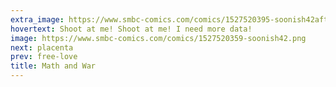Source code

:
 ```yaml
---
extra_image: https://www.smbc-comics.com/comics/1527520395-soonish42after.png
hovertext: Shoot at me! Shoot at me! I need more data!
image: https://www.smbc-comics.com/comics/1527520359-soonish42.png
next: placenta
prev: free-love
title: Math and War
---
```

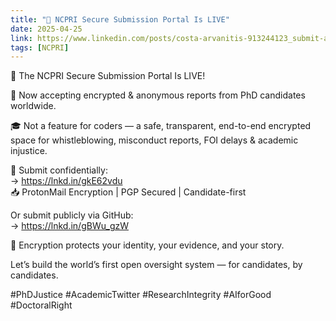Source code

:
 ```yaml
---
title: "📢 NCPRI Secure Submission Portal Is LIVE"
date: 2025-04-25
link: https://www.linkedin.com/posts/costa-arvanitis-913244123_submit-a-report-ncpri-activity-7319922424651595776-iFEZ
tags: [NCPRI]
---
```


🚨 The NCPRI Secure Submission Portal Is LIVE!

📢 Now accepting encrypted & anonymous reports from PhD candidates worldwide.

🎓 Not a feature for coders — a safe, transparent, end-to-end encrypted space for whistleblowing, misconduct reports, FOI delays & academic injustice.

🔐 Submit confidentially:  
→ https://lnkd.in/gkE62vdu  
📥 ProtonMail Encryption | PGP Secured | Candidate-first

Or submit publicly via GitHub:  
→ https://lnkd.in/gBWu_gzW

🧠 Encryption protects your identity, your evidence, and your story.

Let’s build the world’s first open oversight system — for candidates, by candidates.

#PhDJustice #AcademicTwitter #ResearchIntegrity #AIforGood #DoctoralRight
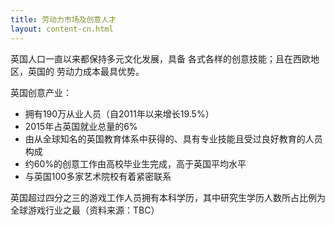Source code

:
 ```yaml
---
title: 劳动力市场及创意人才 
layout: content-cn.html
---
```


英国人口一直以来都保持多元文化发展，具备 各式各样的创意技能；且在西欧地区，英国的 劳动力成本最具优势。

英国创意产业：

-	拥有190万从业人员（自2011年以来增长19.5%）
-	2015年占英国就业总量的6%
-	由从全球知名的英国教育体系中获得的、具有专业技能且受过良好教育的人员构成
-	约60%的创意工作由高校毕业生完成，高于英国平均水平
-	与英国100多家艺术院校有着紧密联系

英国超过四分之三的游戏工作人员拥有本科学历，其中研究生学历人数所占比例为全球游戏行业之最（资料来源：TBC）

| YOUR GOAL |
Each line from the one holding "#PhDJustice #AcademicTwitter #ResearchIntegrity" down to the end of the records is to be reproduced unaltered, and the pictures are to be omitted.

| TASK OUTPUT |
#PhDJustice #AcademicTwitter #ResearchIntegrity #AIforGood #DoctoralRight
Source code

:
 ```yaml
---
title: 劳动力市场及创意人才 
layout: content-cn.html
---
```


英国人口一直以来都保持多元文化发展，具备 各式各样的创意技能；且在西欧地区，英国的 劳动力成本最具优势。

英国创意产业：

-	拥有190万从业人员（自2011年以来增长19.5%）
-	2015年占英国就业总量的6%
-	由从全球知名的英国教育体系中获得的、具有专业技能且受过良好教育的人员构成
-	约60%的创意工作由高校毕业生完成，高于英国平均水平
-	与英国100多家艺术院校有着紧密联系

英国超过四分之三的游戏工作人员拥有本科学历，其中研究生学历人数所占比例为全球游戏行业之最（资料来源：TBC）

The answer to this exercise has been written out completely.